Magnetic-Stimulation Trial Reveals Difficulty of Studying Brain-damage Treatments


by Aalok Mehta

January 26, 2009

It sounds like a miracle—a new study showing dramatic improvement in a brain-damaged patient after six weeks of experimental transcranial magnetic stimulation (TMS) treatment.

Josh Villa, who entered a vegetative state after he was severely injured in a car crash, can now respond to simple questions and mumble words, greatly easing the burden of his caretakers, says Theresa Pape, lead author of the study, which was published online Oct. 24 in Brain Stimulation.

But experts warn that such a short trial, though tantalizing, offers little hard evidence as to whether TMS actually helped the patient or if the recovery was spontaneous, which is not uncommon in the 18 months following a brain injury.

The uncertainty underscores the difficulties doctors face in developing effective therapies for patients in comas or vegetative states.

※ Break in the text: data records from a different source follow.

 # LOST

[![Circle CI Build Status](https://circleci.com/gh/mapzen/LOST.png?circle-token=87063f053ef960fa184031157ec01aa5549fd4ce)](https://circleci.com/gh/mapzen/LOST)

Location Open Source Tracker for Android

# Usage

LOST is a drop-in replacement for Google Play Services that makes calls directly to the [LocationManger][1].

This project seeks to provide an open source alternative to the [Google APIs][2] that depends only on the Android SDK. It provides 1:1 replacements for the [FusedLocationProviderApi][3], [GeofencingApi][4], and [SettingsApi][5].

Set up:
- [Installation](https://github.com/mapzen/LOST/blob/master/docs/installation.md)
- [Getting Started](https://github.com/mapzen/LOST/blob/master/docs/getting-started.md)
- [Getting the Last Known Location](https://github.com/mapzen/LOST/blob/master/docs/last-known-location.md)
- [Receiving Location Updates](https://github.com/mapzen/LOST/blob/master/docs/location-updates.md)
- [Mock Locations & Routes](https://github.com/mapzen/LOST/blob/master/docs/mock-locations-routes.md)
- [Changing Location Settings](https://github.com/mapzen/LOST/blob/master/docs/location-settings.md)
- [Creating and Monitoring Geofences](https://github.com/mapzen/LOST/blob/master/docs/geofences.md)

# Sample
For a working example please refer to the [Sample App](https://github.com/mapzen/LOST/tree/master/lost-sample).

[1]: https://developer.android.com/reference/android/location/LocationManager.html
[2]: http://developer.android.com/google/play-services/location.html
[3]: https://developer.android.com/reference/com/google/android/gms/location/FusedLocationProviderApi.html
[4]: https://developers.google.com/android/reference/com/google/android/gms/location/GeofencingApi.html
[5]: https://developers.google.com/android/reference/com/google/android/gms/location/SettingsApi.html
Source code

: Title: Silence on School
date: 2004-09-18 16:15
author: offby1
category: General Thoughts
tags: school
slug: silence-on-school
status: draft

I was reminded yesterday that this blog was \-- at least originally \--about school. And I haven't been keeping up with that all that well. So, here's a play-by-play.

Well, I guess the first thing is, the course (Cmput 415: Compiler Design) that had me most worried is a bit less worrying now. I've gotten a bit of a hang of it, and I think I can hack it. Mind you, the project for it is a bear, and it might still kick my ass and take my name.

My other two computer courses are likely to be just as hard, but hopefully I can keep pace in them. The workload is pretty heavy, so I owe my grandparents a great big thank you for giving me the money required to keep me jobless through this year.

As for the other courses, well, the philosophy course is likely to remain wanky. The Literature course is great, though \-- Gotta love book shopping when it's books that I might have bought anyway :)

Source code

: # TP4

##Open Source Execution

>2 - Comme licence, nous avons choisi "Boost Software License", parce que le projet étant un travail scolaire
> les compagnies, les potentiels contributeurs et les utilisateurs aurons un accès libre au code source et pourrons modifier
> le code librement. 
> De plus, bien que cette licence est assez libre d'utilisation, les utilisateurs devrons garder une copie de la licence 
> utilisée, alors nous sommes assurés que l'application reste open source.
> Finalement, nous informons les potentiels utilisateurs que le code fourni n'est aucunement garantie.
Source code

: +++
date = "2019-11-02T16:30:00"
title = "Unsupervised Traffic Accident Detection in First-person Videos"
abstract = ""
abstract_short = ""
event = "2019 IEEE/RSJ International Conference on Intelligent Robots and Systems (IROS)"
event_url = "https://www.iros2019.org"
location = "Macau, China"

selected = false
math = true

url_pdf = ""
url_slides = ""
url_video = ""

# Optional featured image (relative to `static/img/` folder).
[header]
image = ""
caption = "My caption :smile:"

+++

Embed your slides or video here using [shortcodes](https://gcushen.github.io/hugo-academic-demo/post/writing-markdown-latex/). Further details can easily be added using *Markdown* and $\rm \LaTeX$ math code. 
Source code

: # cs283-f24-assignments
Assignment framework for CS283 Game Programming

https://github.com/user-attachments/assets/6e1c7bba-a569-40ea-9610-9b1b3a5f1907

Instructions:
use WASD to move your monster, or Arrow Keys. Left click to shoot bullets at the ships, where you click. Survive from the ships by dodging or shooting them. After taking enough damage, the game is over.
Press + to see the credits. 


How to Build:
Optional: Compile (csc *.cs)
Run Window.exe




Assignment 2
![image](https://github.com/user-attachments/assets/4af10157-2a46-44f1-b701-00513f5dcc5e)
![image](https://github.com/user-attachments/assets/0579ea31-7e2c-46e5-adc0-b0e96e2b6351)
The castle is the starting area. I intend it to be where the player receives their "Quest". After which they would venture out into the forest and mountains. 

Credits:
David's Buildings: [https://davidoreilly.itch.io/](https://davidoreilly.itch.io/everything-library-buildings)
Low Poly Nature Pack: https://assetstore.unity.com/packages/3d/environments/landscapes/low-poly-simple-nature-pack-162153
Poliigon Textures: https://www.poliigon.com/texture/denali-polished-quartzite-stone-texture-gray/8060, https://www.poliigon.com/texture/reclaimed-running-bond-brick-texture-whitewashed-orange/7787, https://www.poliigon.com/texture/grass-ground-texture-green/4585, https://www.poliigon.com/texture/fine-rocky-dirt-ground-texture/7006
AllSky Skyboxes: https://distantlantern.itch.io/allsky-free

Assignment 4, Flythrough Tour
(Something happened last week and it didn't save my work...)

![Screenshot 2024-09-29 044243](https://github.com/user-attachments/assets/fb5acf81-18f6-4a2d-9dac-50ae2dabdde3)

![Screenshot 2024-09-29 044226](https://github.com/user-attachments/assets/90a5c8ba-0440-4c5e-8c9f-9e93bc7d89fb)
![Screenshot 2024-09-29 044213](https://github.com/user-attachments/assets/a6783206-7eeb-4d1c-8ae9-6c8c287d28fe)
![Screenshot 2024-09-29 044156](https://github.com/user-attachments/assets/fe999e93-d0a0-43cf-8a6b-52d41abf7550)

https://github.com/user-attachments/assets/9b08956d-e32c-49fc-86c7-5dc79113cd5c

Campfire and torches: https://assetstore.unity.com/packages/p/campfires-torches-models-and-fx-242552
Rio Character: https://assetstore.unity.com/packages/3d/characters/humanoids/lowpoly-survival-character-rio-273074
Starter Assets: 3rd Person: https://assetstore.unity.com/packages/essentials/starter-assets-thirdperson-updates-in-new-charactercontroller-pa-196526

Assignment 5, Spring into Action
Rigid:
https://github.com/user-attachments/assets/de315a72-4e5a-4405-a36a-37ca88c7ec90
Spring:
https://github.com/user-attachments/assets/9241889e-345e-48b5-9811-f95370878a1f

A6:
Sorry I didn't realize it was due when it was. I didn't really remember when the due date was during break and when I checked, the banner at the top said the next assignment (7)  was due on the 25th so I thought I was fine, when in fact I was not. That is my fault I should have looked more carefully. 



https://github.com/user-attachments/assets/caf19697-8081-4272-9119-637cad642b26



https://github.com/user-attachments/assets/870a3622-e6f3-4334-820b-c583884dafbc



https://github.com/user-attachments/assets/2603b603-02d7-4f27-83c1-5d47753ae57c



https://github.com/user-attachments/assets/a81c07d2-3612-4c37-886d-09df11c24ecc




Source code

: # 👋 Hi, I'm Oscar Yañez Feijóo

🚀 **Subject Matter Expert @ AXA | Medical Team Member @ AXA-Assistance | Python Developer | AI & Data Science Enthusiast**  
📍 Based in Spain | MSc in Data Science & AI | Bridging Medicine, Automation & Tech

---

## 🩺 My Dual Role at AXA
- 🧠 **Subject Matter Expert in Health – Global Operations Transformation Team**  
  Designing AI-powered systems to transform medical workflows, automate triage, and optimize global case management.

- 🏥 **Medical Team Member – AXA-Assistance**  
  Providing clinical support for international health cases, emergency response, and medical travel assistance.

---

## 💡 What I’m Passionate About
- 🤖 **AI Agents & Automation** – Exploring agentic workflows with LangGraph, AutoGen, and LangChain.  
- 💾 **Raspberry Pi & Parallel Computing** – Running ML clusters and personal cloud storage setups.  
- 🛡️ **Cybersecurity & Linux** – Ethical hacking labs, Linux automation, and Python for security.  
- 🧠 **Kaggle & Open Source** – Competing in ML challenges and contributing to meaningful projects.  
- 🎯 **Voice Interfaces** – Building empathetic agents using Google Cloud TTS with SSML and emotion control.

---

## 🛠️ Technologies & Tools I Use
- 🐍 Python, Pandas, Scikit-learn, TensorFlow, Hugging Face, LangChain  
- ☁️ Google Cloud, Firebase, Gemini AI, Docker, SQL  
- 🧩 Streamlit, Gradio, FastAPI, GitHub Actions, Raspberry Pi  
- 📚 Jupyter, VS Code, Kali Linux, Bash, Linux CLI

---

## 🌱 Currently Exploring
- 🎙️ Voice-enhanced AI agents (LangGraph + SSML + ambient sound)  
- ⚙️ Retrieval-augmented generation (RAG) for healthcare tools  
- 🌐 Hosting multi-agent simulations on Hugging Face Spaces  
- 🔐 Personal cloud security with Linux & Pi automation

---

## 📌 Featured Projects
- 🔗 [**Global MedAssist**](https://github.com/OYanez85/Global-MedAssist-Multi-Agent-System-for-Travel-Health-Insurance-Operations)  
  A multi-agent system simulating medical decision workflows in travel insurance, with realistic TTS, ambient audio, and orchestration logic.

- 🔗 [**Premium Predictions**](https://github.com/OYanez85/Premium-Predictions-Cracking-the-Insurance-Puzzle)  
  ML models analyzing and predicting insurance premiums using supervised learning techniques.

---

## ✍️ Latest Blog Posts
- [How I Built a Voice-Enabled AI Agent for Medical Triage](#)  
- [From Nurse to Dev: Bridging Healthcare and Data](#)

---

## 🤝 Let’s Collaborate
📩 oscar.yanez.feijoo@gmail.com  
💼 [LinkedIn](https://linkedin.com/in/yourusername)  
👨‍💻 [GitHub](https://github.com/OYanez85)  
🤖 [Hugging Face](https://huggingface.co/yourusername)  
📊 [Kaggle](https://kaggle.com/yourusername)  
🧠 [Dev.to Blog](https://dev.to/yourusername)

With their limited knowledge of how the brain responds to trauma, scientists must rely on long, complex trials to fully vet potential new treatments.

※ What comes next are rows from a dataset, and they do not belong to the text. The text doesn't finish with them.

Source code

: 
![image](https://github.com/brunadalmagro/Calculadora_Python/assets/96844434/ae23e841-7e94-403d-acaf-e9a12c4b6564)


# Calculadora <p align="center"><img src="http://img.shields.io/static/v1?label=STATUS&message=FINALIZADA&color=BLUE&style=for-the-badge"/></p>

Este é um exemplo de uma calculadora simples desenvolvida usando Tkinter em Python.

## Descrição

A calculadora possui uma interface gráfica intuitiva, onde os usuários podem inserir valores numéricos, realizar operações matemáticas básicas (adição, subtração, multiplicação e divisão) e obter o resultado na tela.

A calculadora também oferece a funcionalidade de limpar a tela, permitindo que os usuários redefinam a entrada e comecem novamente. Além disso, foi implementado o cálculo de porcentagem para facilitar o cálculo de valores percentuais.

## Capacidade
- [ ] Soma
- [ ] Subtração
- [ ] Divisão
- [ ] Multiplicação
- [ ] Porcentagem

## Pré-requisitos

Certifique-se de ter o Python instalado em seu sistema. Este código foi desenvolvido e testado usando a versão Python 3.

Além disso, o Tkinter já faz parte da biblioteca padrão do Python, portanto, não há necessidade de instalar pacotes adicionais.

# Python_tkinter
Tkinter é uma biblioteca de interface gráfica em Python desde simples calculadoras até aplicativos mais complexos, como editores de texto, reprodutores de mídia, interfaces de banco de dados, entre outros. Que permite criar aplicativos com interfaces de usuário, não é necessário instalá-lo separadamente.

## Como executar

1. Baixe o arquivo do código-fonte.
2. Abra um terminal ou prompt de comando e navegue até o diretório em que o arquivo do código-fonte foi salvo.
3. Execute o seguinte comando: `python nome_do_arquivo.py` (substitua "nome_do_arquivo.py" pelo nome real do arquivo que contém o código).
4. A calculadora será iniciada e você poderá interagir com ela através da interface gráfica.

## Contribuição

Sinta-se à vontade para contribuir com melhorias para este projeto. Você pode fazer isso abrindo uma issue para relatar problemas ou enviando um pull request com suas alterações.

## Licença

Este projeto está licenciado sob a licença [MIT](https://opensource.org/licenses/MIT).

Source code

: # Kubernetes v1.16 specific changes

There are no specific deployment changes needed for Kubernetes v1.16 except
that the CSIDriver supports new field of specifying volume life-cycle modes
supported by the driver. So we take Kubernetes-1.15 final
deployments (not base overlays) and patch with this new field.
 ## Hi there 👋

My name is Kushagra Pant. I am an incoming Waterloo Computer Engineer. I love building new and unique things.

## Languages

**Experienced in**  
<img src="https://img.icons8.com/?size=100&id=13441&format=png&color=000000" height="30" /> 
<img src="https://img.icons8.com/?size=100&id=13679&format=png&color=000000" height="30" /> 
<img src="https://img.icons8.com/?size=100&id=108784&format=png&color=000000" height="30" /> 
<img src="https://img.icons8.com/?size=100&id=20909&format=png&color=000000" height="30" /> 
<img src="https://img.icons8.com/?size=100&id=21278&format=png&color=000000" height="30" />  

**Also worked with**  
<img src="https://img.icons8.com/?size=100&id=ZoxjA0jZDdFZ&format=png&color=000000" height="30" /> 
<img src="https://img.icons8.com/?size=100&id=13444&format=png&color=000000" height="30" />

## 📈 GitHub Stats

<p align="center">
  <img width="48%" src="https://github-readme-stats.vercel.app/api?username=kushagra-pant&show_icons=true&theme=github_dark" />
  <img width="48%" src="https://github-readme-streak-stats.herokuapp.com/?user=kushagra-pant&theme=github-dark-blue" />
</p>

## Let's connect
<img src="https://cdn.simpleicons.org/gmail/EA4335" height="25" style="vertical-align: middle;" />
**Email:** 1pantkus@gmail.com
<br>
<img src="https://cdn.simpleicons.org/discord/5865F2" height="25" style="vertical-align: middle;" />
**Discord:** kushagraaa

“The difficulty of such studies cannot be overemphasized,” says Nicholas Schiff, a neurologist at Weill Cornell Medical College. “Recovery from multifocal brain injury is a complex and poorly understood process, which places severe demands on study design, data collection and analysis methods.”

‘Significant’ changes …

TMS—in which an electromagnetic coil is used to incite electrical activity in the brain—has been explored for the treatment of stroke, Parkinson’s disease and other conditions. The U.S. Food and Drug Administration also recently cleared a TMS device for use in severe cases of depression.

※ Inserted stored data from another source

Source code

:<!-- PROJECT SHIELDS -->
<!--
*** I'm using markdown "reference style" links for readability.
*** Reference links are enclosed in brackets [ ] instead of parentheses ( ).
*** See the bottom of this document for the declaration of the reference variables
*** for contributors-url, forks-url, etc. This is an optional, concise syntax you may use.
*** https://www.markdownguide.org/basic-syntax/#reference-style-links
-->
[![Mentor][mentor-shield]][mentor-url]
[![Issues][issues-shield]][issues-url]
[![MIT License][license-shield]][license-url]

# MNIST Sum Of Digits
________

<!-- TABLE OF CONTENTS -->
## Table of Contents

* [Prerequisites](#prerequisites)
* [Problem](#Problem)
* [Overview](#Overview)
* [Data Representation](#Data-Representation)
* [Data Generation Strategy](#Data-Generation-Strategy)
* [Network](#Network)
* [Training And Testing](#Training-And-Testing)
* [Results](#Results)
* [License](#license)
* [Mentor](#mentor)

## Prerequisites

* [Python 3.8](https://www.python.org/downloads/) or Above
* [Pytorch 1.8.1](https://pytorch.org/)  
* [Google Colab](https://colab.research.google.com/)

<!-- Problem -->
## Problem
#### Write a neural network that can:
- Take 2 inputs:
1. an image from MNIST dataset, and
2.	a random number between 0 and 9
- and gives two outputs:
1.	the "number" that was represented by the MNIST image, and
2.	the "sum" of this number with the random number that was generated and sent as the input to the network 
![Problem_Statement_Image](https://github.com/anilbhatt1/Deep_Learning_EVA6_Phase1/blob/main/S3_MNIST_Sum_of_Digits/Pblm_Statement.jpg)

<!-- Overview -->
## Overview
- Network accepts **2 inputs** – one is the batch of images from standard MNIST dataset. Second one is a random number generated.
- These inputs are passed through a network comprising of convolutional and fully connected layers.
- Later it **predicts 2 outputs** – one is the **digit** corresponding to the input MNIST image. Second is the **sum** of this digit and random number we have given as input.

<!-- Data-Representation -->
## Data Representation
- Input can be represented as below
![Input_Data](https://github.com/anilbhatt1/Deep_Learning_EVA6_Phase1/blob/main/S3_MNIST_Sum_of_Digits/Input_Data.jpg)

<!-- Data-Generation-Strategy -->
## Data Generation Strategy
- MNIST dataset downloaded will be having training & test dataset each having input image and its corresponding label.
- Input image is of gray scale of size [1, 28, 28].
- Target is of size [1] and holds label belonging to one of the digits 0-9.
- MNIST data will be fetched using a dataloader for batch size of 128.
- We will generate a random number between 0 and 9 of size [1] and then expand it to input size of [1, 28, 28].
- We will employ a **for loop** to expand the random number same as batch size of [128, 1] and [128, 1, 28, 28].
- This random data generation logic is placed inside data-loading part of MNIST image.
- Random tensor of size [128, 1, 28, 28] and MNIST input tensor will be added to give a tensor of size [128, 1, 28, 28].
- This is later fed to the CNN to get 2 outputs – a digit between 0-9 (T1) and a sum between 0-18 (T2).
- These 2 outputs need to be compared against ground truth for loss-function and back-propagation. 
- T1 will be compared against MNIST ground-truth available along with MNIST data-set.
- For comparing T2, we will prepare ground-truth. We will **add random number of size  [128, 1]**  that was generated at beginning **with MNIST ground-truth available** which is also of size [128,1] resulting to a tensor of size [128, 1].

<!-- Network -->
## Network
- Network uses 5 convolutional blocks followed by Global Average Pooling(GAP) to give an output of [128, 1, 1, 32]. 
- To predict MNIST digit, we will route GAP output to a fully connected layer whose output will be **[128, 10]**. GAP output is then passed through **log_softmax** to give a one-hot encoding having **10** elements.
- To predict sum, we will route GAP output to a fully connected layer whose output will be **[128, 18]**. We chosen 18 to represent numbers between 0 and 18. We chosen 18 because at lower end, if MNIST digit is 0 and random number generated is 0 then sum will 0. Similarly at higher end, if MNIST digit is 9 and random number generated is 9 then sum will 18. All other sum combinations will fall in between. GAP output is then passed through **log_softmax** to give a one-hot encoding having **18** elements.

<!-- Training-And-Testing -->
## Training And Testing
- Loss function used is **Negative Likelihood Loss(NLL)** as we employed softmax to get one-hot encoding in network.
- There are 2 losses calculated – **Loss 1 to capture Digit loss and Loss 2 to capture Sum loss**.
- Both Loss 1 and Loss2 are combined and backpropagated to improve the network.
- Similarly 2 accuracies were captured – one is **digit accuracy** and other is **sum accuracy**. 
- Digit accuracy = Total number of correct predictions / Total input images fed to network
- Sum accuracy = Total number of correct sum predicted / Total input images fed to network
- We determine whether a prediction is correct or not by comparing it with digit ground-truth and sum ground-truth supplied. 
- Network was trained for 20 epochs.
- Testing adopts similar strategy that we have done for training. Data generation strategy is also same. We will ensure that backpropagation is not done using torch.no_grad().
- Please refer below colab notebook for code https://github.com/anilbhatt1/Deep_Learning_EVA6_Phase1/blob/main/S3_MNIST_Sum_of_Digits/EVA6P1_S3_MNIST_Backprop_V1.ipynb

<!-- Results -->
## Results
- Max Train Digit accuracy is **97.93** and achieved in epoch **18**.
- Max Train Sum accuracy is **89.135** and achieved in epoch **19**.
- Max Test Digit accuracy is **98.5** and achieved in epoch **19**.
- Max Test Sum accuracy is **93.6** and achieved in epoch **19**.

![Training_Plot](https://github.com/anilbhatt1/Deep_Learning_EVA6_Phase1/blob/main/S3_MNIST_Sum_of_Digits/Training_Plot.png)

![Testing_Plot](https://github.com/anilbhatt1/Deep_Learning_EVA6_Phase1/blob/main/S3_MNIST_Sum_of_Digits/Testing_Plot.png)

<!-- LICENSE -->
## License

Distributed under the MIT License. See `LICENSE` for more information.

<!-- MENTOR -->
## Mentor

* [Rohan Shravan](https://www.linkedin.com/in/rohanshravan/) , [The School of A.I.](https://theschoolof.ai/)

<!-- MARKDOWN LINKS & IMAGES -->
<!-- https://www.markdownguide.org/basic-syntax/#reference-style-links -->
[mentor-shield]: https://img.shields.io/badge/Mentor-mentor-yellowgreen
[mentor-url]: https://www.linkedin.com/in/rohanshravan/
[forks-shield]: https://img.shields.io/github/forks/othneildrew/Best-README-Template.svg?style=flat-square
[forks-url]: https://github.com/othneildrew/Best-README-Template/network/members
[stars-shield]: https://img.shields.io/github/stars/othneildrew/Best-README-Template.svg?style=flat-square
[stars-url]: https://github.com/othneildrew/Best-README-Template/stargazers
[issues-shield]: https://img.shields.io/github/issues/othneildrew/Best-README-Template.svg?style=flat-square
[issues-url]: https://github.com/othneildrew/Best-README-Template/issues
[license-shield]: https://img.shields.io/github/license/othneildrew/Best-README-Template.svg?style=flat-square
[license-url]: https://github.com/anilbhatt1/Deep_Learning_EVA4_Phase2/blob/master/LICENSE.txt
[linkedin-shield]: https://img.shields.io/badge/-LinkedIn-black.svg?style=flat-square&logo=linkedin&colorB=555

Pape, a clinical neuroscientist at the U.S. Department of Veterans Affairs in Chicago, decided to test the technique on Villa about a year after his accident. The scientists targeted Villa’s right dorsolateral prefrontal cortex, a region of the brain tied to attention and memory.

Though the study was designed to look primarily at safety, after 30 sessions of treatment Villa’s behavior showed significant changes, Pape says. He began to notice when people were talking to him and started obeying one-step commands; then he began mumbling slurred but recognizable words such as “help.”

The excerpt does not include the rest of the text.